Corruptos cutres contra corruptos ‘premium’

Gabriel Rufián pasa por ser un hombre de verbo acerado y sagaz, de sintagmas sincopados por los tiempos de furia lingüística que nos toca vivir y con la mala leche propia de a quien no le ha sentado bien el café de primera hora de la mañana. Se puede disentir categóricamente de su ideología segregadora, como es mi caso, pero hay que reconocer que, en ocasiones, ‘está sembrado’. No es un político que deje a nadie indiferente, y, a pesar de las apariencias, esconde más lucidez oratoria que muchos de los profesionales de la política española que necesitan la colaboración de cuatro asesores a tiempo completo para enhebrar un discurso medianamente articulado.
Un día de mi pasado parlamentario en el que me tocó oficiar en el púlpito del Congreso a cuenta de cualquier asunto de política nacional, en su intervención posterior, Rufián llegó a afirmar que el Partido Popular perdía un gran presidente si no me llamaban a ocupar esa responsabilidad. En el territorio de la villanía circundante, era una cuchillada bienintencionada, pero, con todo, siempre le agradecí el cumplido.
Hace unas semanas, Rufián asestó, sin pinganillo mediante, con más enfuriment que seny, un golpe sin anestesia en los dos globos oculares de la política española. A izquierda y a derecha. Pronunció una afirmación a bocajarro, categórica y rotunda, como una bomba de racimo entre los escaños del Congreso de los Diputados: «No nos hagan escoger entre corruptos premium y corruptos cutres». Vaya por delante que Rufián, a pesar de todo, comete una falacia porque él y su grupo parlamentario ya han escogido. Como ha escogido gran parte de la sociedad española, que ha hecho de la amoralidad una forma de anormalidad habitual. El vejatorio espectáculo del Congreso de los Diputados se basa en la confrontación de casos de corrupción, una pirotecnia de bengalas efectistas lanzadas por gregarios sin escrúpulos que ven la corrupción en los demás, pero son incapaces de aceptar la suya propia. Como dos borrachos que se encuentran por la calle y dice uno: «Anda, que vas fino…». Y contesta el otro: «Pues anda que tú …». Ciertamente, hay políticos en Cortes que padecen el síndrome del espejo, unos en versión madrastra de Blancanieves, otros en versión Dorian Gray.

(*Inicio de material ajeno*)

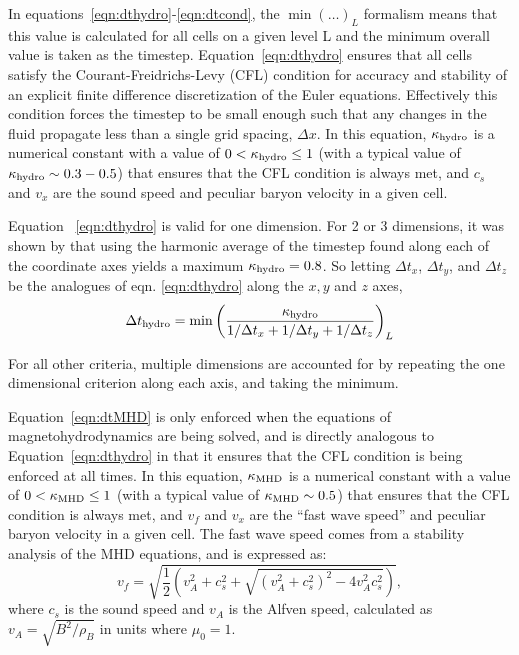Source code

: 
In equations~\ref{eqn:dthydro}-\ref{eqn:dtcond}, the $\min ( \ldots
)_L$ formalism means that this value is calculated for all cells on a
given level L and the minimum overall value is taken as the timestep.
Equation~\ref{eqn:dthydro} ensures that all cells satisfy the
Courant-Freidrichs-Levy (CFL) condition for accuracy and stability of
an explicit finite difference discretization of the Euler equations.
Effectively this condition forces the timestep to be small enough such
that any changes in the fluid propagate less than a single grid
spacing, $\Delta x$.  In this equation, $\kappa_{\rm hydro}$ is a
numerical constant with a value of $0 < \kappa_{\rm hydro} \leq 1$
(with a typical value of $\kappa_{\rm hydro} \sim 0.3-0.5$) that
ensures that the CFL condition is always met, and $c_s$ and $v_x$ are
the sound speed and peculiar baryon velocity in a given cell.

Equation ~\ref{eqn:dthydro} is valid for one dimension.  For 2 or 3
dimensions, it was shown by \cite{Godunov1959}  that using the
harmonic average of the timestep found along each of the coordinate
axes yields a maximum $\kappa_{\rm hydro} = 0.8$.  So letting $\Delta
t_x$, $\Delta t_y$, and $\Delta t_z$ be the analogues of
eqn. \ref{eqn:dthydro} along the $x,y$ and $z$ axes, 
\begin{equation}
  \Delta t_{\rm hydro} = \min \left( \frac{\kappa_{\rm hydro}} {1/\Delta t_x
  +1/\Delta t_y + 1/\Delta t_z} \right)_L
\end{equation}

For all other criteria, multiple dimensions are accounted for by
repeating the one dimensional criterion along each axis, and taking
the minimum.

Equation~\ref{eqn:dtMHD} is only enforced when the equations of
magnetohydrodynamics are being solved, and is directly analogous to
Equation~\ref{eqn:dthydro} in that it ensures that the CFL condition
is being enforced at all times.  In this equation, $\kappa_{\rm MHD}$ is a
numerical constant with a value of $0 < \kappa_{\rm MHD} \leq 1$ (with a
typical value of $\kappa_{\rm MHD} \sim 0.5$) that ensures that the CFL
condition is always met, and $v_f$ and $v_x$ are the ``fast wave
speed'' and peculiar baryon velocity in a given cell.  The fast wave
speed comes from a stability analysis of the MHD equations, and is
expressed as:
%
\begin{equation}
v_f = \sqrt{ \frac{1}{2} \left(  v_A^2 + c_s^2 + \sqrt{(v_A^2 +
      c_s^2)^2 - 4 v_A^2 c_s^2}  \right)  },
\label{eqn:vfastmhd}
\end{equation}
%
where $c_s$ is the sound speed and $v_A$ is the Alfven speed, calculated
as $v_A = \sqrt{B^2/\rho_B}$ in units where $\mu_0 = 1$.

Lo paradójico es que personas aparentemente ilustradas, que no viven de la política, se dejan seducir por los cantos de sirena de la amoralidad bipolar. Se puede ser de izquierdas y abominar la corrupción interna, como se puede ser de derechas y abominar la delincuencia propia. Lo que no se puede ser es idiota, de izquierda o de derecha, y aborrecer solo la corrupción de los demás. Pues, hoy y ahora, los idiotas son legión. Tu quoque.